::: Data for this task :::
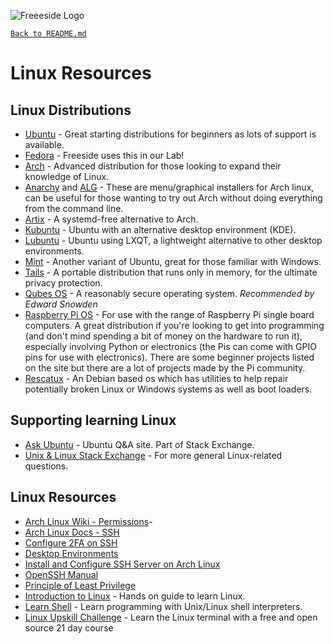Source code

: ![Freeeside Logo](https://camo.githubusercontent.com/8824210474b9586405f0b11e210ea266599c9f83/68747470733a2f2f63646e2e7261776769742e636f6d2f467265657369646548756c6c2f4c6f676f732f6d61737465722f66726565736964655f7371756172655f706174682e737667 "Freeside Logo")

[`Back to README.md`](/README.md)

# Linux Resources

## Linux Distributions <a name="linux"></a>

- [Ubuntu](https://ubuntu.com/) - Great starting distributions for beginners as lots of support is available.
- [Fedora](https://getfedora.org/) - Freeside uses this in our Lab!
- [Arch](https://www.archlinux.org/) - Advanced distribution for those looking to expand their knowledge of Linux.
- [Anarchy](https://anarchyinstaller.gitlab.io/) and [ALG](https://archlinuxgui.in/download.html) - These are menu/graphical installers for Arch linux, can be useful for those wanting to try out Arch without doing everything from the command line.
- [Artix](https://artixlinux.org/) - A systemd-free alternative to Arch.
- [Kubuntu](https://kubuntu.org/) - Ubuntu with an alternative desktop environment (KDE).
- [Lubuntu](https://lubuntu.me) - Ubuntu using LXQT, a lightweight alternative to other desktop environments.
- [Mint](https://linuxmint.com/) - Another variant of Ubuntu, great for those familiar with Windows.
- [Tails](https://tails.boum.org/index.en.html) - A portable distribution that runs only in memory, for the ultimate privacy protection.
- [Qubes OS](https://www.qubes-os.org/intro/) - A reasonably secure operating system. _Recommended by Edward Snowden_
- [Raspberry Pi OS](https://www.raspberrypi.org) - For use with the range of Raspberry Pi single board computers. A great distribution if you're looking to get into programming (and don't mind spending a bit of money on the hardware to run it), especially involving Python or electronics (the Pis can come with GPIO pins for use with electronics). There are some beginner projects listed on the site but there are a lot of projects made by the Pi community.
- [Rescatux](https://www.supergrubdisk.org/rescatux/) - An Debian based os which has utilities to help repair potentially broken Linux or Windows systems as well as boot loaders.


## Supporting learning Linux

- [Ask Ubuntu](https://askubuntu.com/) - Ubuntu Q&A site. Part of Stack Exchange.
- [Unix & Linux Stack Exchange](https://unix.stackexchange.com/) - For more general Linux-related questions.


## Linux Resources

- [Arch Linux Wiki - Permissions](https://wiki.archlinux.org/title/File_permissions_and_attributes)-
- [Arch Linux Docs - SSH](https://wiki.archlinux.org/title/OpenSSH#Installation)
- [Configure 2FA on SSH](https://ubuntu.com/tutorials/configure-ssh-2fa#1-overview)
- [Desktop Environments](https://wiki.archlinux.org/title/Desktop_environment)
- [Install and Configure SSH Server on Arch Linux](https://linuxhint.com/install_ssh_server_on_arch_linux/)
- [OpenSSH Manual](https://www.openssh.com/manual.html)
- [Principle of Least Privilege](https://techcommunity.microsoft.com/t5/azure-sql/security-the-principle-of-least-privilege-polp/ba-p/2067390)
- [Introduction to Linux](http://ftp.wayne.edu/ldp/en/Intro-Linux/Intro-Linux.pdf) - Hands on guide to learn Linux.
- [Learn Shell](https://www.learnshell.org/) - Learn programming with Unix/Linux shell interpreters.
- [Linux Upskill Challenge](https://linuxupskillchallenge.org/) - Learn the Linux terminal with a free and open source 21 day course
:::
- What you should do -
Take the line that contains "- [Introduction to" and every line after it through the end of the listing above, and repeat them exactly.

- Final answer -
- [Introduction to Linux](http://ftp.wayne.edu/ldp/en/Intro-Linux/Intro-Linux.pdf) - Hands on guide to learn Linux.
- [Learn Shell](https://www.learnshell.org/) - Learn programming with Unix/Linux shell interpreters.
- [Linux Upskill Challenge](https://linuxupskillchallenge.org/) - Learn the Linux terminal with a free and open source 21 day course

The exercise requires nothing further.